高配当株投資のメリットは、何と言っても定期的に高い配当金(インカムゲイン)をもらえることです。現在、アメリカ株インデックスETFの配当利回りは2%弱程度であるのに対し、アメリカ株高配当株ETFの配当利回りは3〜6%となっています。配当金をさらに投資に回せば、投資の複利効果が期待できますし、配当金額が多くなれば、不労所得として生活費の足しにすることも可能です。

以前のブログで紹介したFIRE(Financial Independence, Retire Early)を目指している人達には、この高配当株投資を行なっている人が多いです。早期リタイアするためには、不労所得の基盤を早く作る必要があり、高配当株投資は有利になります。


ただし、高配当株投資のデメリットもあります。高配当株ETFの構成銘柄を見ると、金融、エネルギー、通信、消費財、不動産といったセクターの企業が大きな割合を占めています。かなり歴史のある大企業も多く入っています。(JPモルガン、エクソンモービル、AT&T、P&Gなど)

これらの企業は、安定して利益(そしてキャッシュフロー)を出している優良な企業ではありますが、あまり大きな成長要素がないのも事実です。成長性がないので、大きな事業投資を行う必要もなく、残ったキャッシュを株主に配当として払っているとも言えるのです。

一方で、今の世界経済をリードするアマゾン、グーグル、フェイスブックといった企業は、現在配当金を一切払っていません。事業で稼いだお金を株主へ配当するより、新しい技術開発や設備への投資、他社の買収にどんどん回して成長を続けた方が、最終的には株主の利益になるという判断からです。

そして、このコロナ禍に高配当企業の株価、また高配当株ETFの価格は大きく下落し(エネルギー関連株のように、必ずしもコロナの影響と直接関係なく下落した株もありますが。)、その後の回復も遅れ気味です。それに対し、アマゾンやグーグルの株価は、コロナの影響も大して受けずに上昇を続けています。


アメリカ株インデックスには、高配当の会社も高成長(アマゾン、グーグル等)の会社もどちらも含まれています。そう考えると、長期スパンでの資産形成が目標である場合、やはりインデックス投資の方が有利になるでしょう。将来に備えて資産を築いていきたいならインデックス投資、先のことより今もらえるお金の方が大事なら高配当株投資、ということでしょうか。

個人的には、インデックス投資をメインにしつつ、高配当株投資をやってみるのもいいと思います。定期的に、高い配当金がもらえるというのは嬉しいもので、投資へのモチベーションにもなります。


では、具体的なアメリカ高配当株ETFを紹介します。これもインデックスETFと同様に、アメリカの主要なファンド運用会社3社(Vanguard, Blackrock, State Street)が以下のETFを販売しています。

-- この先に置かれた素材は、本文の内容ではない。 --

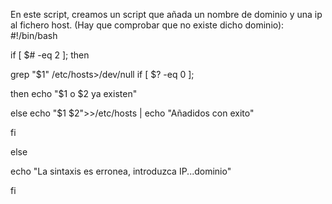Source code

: En este script, creamos un script que añada un nombre de dominio y una ip al fichero host. (Hay que comprobar que no existe dicho dominio): 
#!/bin/bash

if [ $# -eq 2 ]; then

grep "$1" /etc/hosts>/dev/null if [ $? -eq 0 ];

then echo "$1 o $2 ya existen"

else echo "$1 $2">>/etc/hosts | echo "Añadidos con exito"

fi

else

echo "La sintaxis es erronea, introduzca IP...dominio"

fi
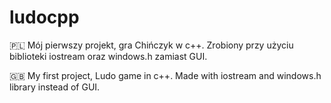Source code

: # ludocpp

🇵🇱 Mój pierwszy projekt, gra Chińczyk w c++. Zrobiony przy użyciu biblioteki iostream oraz windows.h zamiast GUI.

🇬🇧 My first project, Ludo game in c++. Made with iostream and windows.h library instead of GUI.
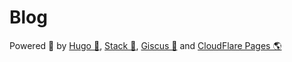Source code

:# Blog

Powered 🔋 by [Hugo 🧩](https://gohugo.io), [Stack 🎨](https://github.com/CaiJimmy/hugo-theme-stack), [Giscus 💬](https://github.com/giscus/giscus) and [CloudFlare Pages 🌎](https://pages.cloudflare.com/)
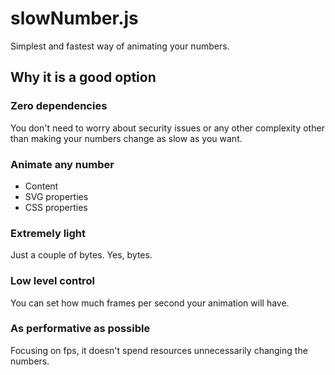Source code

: # slowNumber.js
Simplest and fastest way of animating your numbers.

## Why it is a good option

### Zero dependencies
You don't need to worry about security issues or any other complexity other than making your numbers change as slow as you want.

### Animate any number
 - Content
 - SVG properties
 - CSS properties

### Extremely light
Just a couple of bytes. Yes, bytes.

### Low level control
You can set how much frames per second your animation will have.

### As performative as possible
Focusing on fps, it doesn't spend resources unnecessarily changing the numbers.
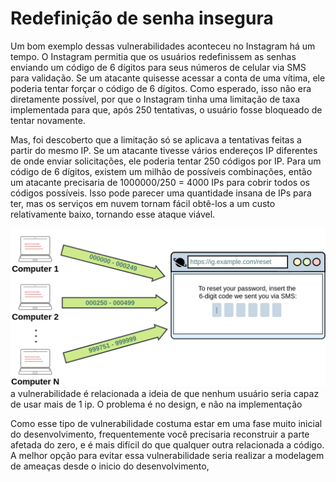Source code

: # Redefinição de senha insegura

Um bom exemplo dessas vulnerabilidades aconteceu no Instagram há um tempo. O Instagram permitia que os usuários redefinissem as senhas enviando um código de 6 dígitos para seus números de celular via SMS para validação. Se um atacante quisesse acessar a conta de uma vítima, ele poderia tentar forçar o código de 6 dígitos. Como esperado, isso não era diretamente possível, por que o Instagram tinha uma limitação de taxa implementada para que, após 250 tentativas, o usuário fosse bloqueado de tentar novamente.

Mas, foi descoberto que a limitação só se aplicava a tentativas feitas a partir do mesmo IP. Se um atacante tivesse vários endereços IP diferentes de onde enviar solicitações, ele poderia tentar 250 códigos por IP. Para um código de 6 dígitos, existem um milhão de possíveis combinações, então um atacante precisaria de 1000000/250 = 4000 IPs para cobrir todos os códigos possíveis. Isso pode parecer uma quantidade insana de IPs para ter, mas os serviços em nuvem tornam fácil obtê-los a um custo relativamente baixo, tornando esse ataque viável.

![Vulnerabilidade do instagram](/content/instagram-vuln.png)
a vulnerabilidade é relacionada a ideia de que nenhum usuário seria capaz de usar mais de 1 ip. O problema é no design, e não na implementação

Como esse tipo de vulnerabilidade costuma estar em uma fase muito inicial do desenvolvimento, frequentemente você precisaria reconstruir a parte afetada do zero, e é mais difícil do que qualquer outra relacionada a código. A melhor opção para evitar essa vulnerabilidade seria realizar a modelagem de ameaças desde o inicio do desenvolvimento,

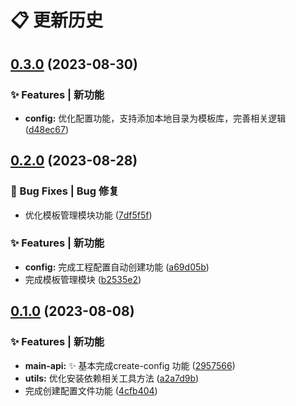 # 📋 更新历史 



## [0.3.0](https://github.com/yun8711/yun-kit/compare/v0.2.0...v0.3.0) (2023-08-30)


### ✨ Features | 新功能

* **config:** 优化配置功能，支持添加本地目录为模板库，完善相关逻辑 ([d48ec67](https://github.com/yun8711/yun-kit/commit/d48ec67927cf63c33e576e5627e51526d585213b))

## [0.2.0](https://github.com/yun8711/yun-kit/compare/0.1.0...v0.2.0) (2023-08-28)


### 🐛 Bug Fixes | Bug 修复

* 优化模板管理模块功能 ([7df5f5f](https://github.com/yun8711/yun-kit/commit/7df5f5f56374b84bc4e4d5e03e6c7e54295ddf52))


### ✨ Features | 新功能

* **config:** 完成工程配置自动创建功能 ([a69d05b](https://github.com/yun8711/yun-kit/commit/a69d05b763478ddcde33436d0090231eaa08a7da))
* 完成模板管理模块 ([b2535e2](https://github.com/yun8711/yun-kit/commit/b2535e297dba0a02e7a8c62561fb82b9b349c1c9))

## [0.1.0](https://github.com/yun8711/yun-kit/compare/4cfb404a64a2de8805f2d39ef11e0acaf3de8bf5...0.1.0) (2023-08-08)


### ✨ Features | 新功能

* **main-api:** :sparkles: 基本完成create-config 功能 ([2957566](https://github.com/yun8711/yun-kit/commit/2957566f1382165cee467ade3cf2383f64e755fa))
* **utils:** 优化安装依赖相关工具方法 ([a2a7d9b](https://github.com/yun8711/yun-kit/commit/a2a7d9b635f46f372fad38efb41b664bbbde8e44))
* 完成创建配置文件功能 ([4cfb404](https://github.com/yun8711/yun-kit/commit/4cfb404a64a2de8805f2d39ef11e0acaf3de8bf5))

  • Vanguard High Dividend Yield ETF (VYM)
  • iShares Core iShares Core High Dividend ETF (HDV)
  • SPDR Portfolio S&P 500 High Dividend ETF (SPYD)

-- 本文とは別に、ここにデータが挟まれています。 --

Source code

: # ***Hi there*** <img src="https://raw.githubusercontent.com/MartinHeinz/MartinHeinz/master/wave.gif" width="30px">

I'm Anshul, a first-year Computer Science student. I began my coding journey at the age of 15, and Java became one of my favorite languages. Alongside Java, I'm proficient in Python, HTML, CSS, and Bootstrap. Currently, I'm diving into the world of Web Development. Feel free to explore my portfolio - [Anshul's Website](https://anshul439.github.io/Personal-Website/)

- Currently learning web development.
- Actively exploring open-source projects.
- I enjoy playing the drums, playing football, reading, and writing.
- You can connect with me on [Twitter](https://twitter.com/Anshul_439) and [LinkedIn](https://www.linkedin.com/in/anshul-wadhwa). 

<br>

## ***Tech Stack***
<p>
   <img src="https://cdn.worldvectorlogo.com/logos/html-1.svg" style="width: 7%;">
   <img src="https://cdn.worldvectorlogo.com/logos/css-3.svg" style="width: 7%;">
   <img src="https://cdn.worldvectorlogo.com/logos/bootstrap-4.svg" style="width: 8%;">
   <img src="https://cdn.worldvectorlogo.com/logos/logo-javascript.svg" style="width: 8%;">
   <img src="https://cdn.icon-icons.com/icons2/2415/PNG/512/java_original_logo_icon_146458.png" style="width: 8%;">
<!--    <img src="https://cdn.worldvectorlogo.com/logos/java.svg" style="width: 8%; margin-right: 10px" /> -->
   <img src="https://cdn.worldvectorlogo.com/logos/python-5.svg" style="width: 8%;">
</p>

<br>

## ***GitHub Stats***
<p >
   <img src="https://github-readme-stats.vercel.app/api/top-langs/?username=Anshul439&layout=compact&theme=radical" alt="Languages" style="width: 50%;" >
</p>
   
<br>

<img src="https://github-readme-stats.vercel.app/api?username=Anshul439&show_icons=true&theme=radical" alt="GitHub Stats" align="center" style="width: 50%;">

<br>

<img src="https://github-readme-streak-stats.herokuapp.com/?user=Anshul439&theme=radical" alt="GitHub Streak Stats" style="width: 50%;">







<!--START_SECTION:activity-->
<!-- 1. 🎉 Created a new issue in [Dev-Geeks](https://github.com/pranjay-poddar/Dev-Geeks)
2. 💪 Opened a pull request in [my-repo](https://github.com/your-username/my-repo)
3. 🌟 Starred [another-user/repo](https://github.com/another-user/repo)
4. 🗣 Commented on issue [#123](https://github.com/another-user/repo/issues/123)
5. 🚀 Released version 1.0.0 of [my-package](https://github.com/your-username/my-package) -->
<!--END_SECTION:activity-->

この中では、VYMが最も歴史が長く、運用額の規模も最大です。しかし、配当利回りは時点(8月19日)でVYMが3.6%と一番低く、HDVが4.9%、SPYDが5.9%となっています。経費比率はどこも0.06〜0.08%で、非常に低く魅力的です。

高配当株ETFなんだから配当利回りが高くないと意味ないだろう!という点からは、SPYDが一番良いように見えますが、コロナショックによる暴落が一番酷かったのもSPYDだったことを留意しておく必要があります。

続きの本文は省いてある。